**EXERCISE**:
Copy each line of the records that holds the string "carriers".

Plain-text document sources:
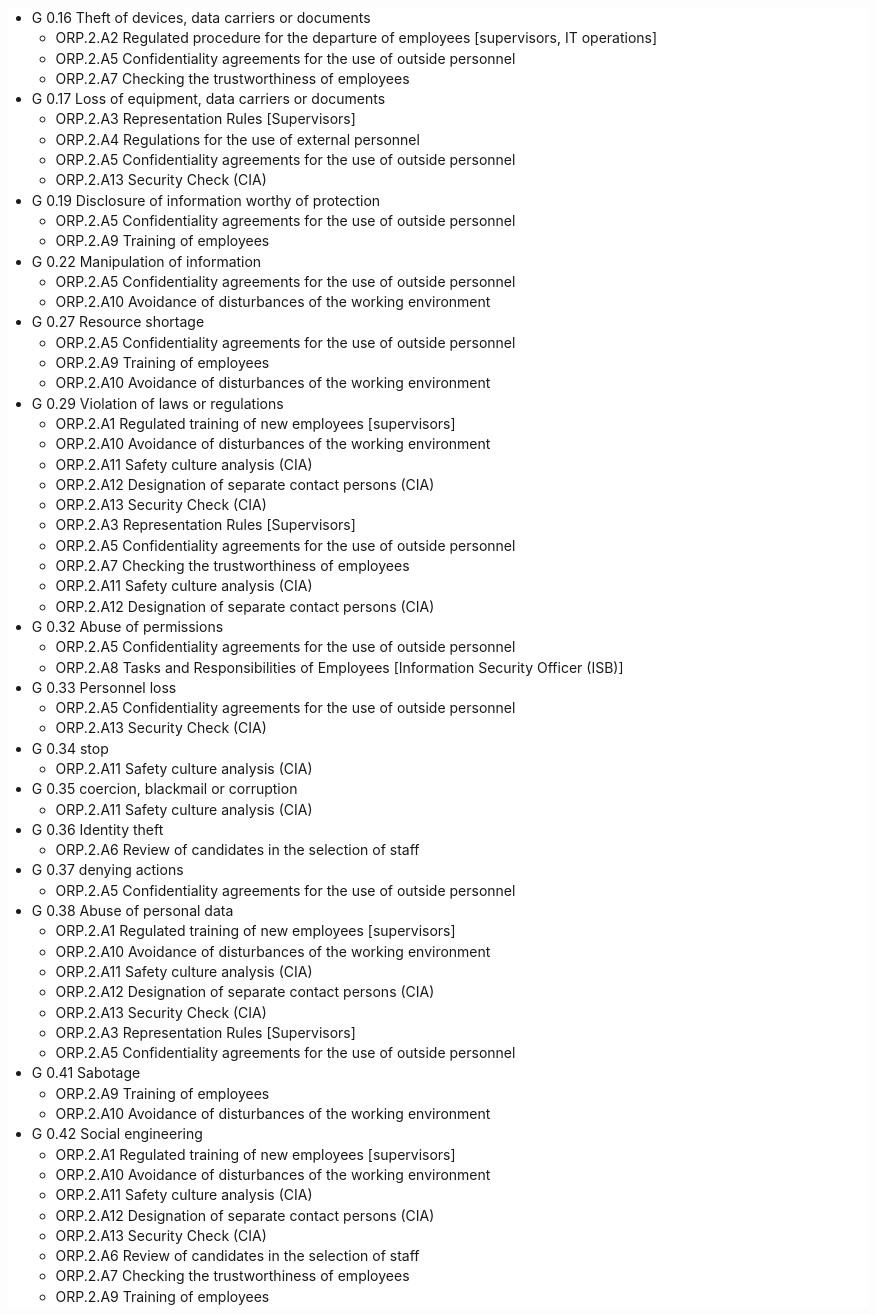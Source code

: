 * G 0.16 Theft of devices, data carriers or documents
  * ORP.2.A2 Regulated procedure for the departure of employees [supervisors, IT operations]
  * ORP.2.A5 Confidentiality agreements for the use of outside personnel
  * ORP.2.A7 Checking the trustworthiness of employees
* G 0.17 Loss of equipment, data carriers or documents
  * ORP.2.A3 Representation Rules [Supervisors]
  * ORP.2.A4 Regulations for the use of external personnel
  * ORP.2.A5 Confidentiality agreements for the use of outside personnel
  * ORP.2.A13 Security Check (CIA)
* G 0.19 Disclosure of information worthy of protection
  * ORP.2.A5 Confidentiality agreements for the use of outside personnel
  * ORP.2.A9 Training of employees
* G 0.22 Manipulation of information
  * ORP.2.A5 Confidentiality agreements for the use of outside personnel
  * ORP.2.A10 Avoidance of disturbances of the working environment
* G 0.27 Resource shortage
  * ORP.2.A5 Confidentiality agreements for the use of outside personnel
  * ORP.2.A9 Training of employees
  * ORP.2.A10 Avoidance of disturbances of the working environment
* G 0.29 Violation of laws or regulations
  * ORP.2.A1 Regulated training of new employees [supervisors]
  * ORP.2.A10 Avoidance of disturbances of the working environment
  * ORP.2.A11 Safety culture analysis (CIA)
  * ORP.2.A12 Designation of separate contact persons (CIA)
  * ORP.2.A13 Security Check (CIA)
  * ORP.2.A3 Representation Rules [Supervisors]
  * ORP.2.A5 Confidentiality agreements for the use of outside personnel
  * ORP.2.A7 Checking the trustworthiness of employees
  * ORP.2.A11 Safety culture analysis (CIA)
  * ORP.2.A12 Designation of separate contact persons (CIA)
* G 0.32 Abuse of permissions
  * ORP.2.A5 Confidentiality agreements for the use of outside personnel
  * ORP.2.A8 Tasks and Responsibilities of Employees [Information Security Officer (ISB)]
* G 0.33 Personnel loss
  * ORP.2.A5 Confidentiality agreements for the use of outside personnel
  * ORP.2.A13 Security Check (CIA)
* G 0.34 stop
  * ORP.2.A11 Safety culture analysis (CIA)
* G 0.35 coercion, blackmail or corruption
  * ORP.2.A11 Safety culture analysis (CIA)
* G 0.36 Identity theft
  * ORP.2.A6 Review of candidates in the selection of staff
* G 0.37 denying actions
  * ORP.2.A5 Confidentiality agreements for the use of outside personnel
* G 0.38 Abuse of personal data
  * ORP.2.A1 Regulated training of new employees [supervisors]
  * ORP.2.A10 Avoidance of disturbances of the working environment
  * ORP.2.A11 Safety culture analysis (CIA)
  * ORP.2.A12 Designation of separate contact persons (CIA)
  * ORP.2.A13 Security Check (CIA)
  * ORP.2.A3 Representation Rules [Supervisors]
  * ORP.2.A5 Confidentiality agreements for the use of outside personnel
* G 0.41 Sabotage
  * ORP.2.A9 Training of employees
  * ORP.2.A10 Avoidance of disturbances of the working environment
* G 0.42 Social engineering
  * ORP.2.A1 Regulated training of new employees [supervisors]
  * ORP.2.A10 Avoidance of disturbances of the working environment
  * ORP.2.A11 Safety culture analysis (CIA)
  * ORP.2.A12 Designation of separate contact persons (CIA)
  * ORP.2.A13 Security Check (CIA)
  * ORP.2.A6 Review of candidates in the selection of staff
  * ORP.2.A7 Checking the trustworthiness of employees
  * ORP.2.A9 Training of employees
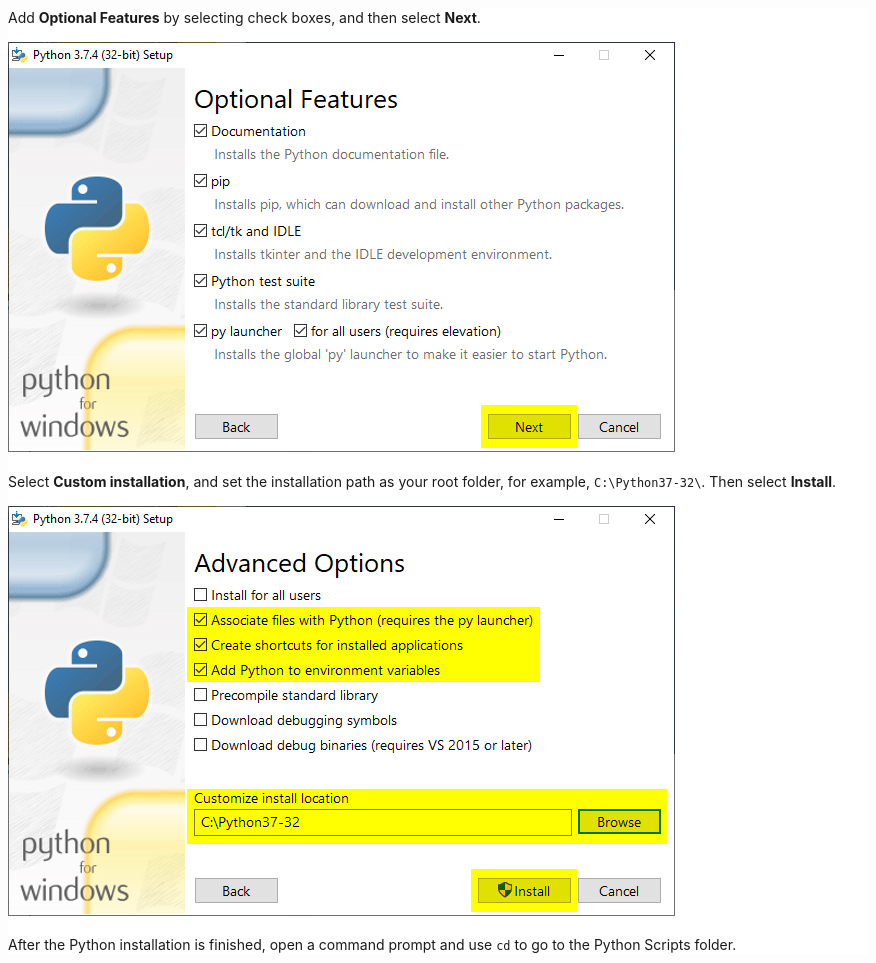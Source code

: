 Add **Optional Features** by selecting check boxes, and then select **Next**.

![Python Windows Install dialog step 2](./media/pythoninstalltwo.jpg)

Select **Custom installation**, and set the installation path as your root folder, for example, `C:\Python37-32\`. Then select **Install**.

![Python Windows Install dialog step 3](./media/pythoninstallthree.jpg)

After the Python installation is finished, open a command prompt and use `cd` to go to the Python Scripts folder.
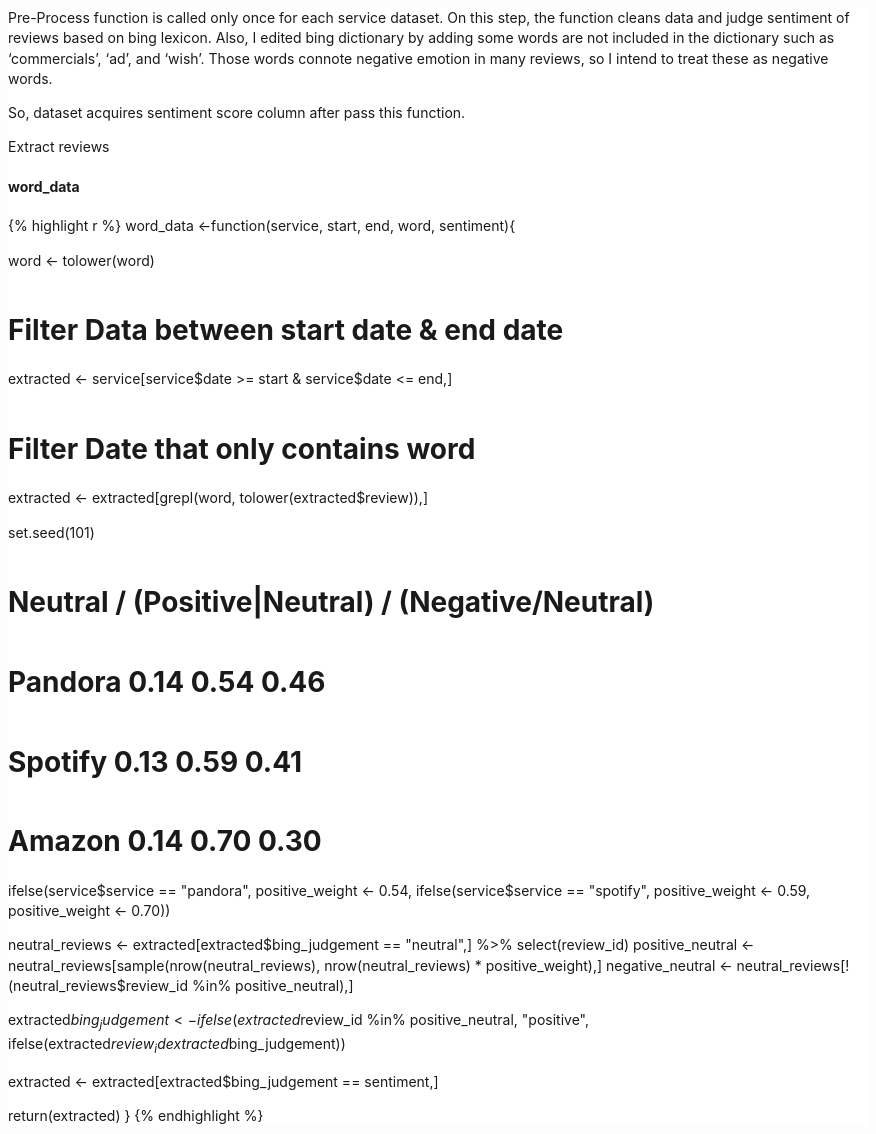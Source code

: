 
Pre-Process function is called only once for each service dataset. On this step, the function cleans data and judge sentiment of reviews based on bing lexicon. Also, I edited bing dictionary by adding some words are not included in the dictionary such as ‘commercials’, ‘ad’, and ‘wish’. Those words connote negative emotion in many reviews, so I intend to treat these as negative words.

So, dataset acquires sentiment score column after pass this function.


Extract reviews

#### word_data

{% highlight r %}
word_data <-function(service, start, end, word, sentiment){

  word <- tolower(word)
  
  # Filter Data between start date & end date
  extracted <- service[service$date >= start & service$date <= end,]
  # Filter Date that only contains word
  extracted <- extracted[grepl(word, tolower(extracted$review)),]
  
 
  set.seed(101)

  # Neutral / (Positive|Neutral) / (Negative/Neutral)
  # Pandora	0.14	0.54	0.46
  # Spotify	0.13	0.59	0.41
  # Amazon	0.14	0.70	0.30
  
  ifelse(service$service == "pandora", positive_weight <- 0.54,
         ifelse(service$service == "spotify", positive_weight <- 0.59, positive_weight <- 0.70))
    
  neutral_reviews <- extracted[extracted$bing_judgement == "neutral",] %>% select(review_id)
  positive_neutral <- neutral_reviews[sample(nrow(neutral_reviews), nrow(neutral_reviews) * positive_weight),]
  negative_neutral <- neutral_reviews[!(neutral_reviews$review_id %in% positive_neutral),]
    
  extracted$bing_judgement <- ifelse(extracted$review_id %in% positive_neutral, "positive",
                                      ifelse(extracted$review_id %in% negative_neutral, "negative",
                                            extracted$bing_judgement))
  
  
 
  extracted <- extracted[extracted$bing_judgement == sentiment,]
  
  return(extracted)
}
{% endhighlight %}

**YOUR SOLUTION**:
: * G 0.16 Theft of devices, data carriers or documents
* G 0.17 Loss of equipment, data carriers or documents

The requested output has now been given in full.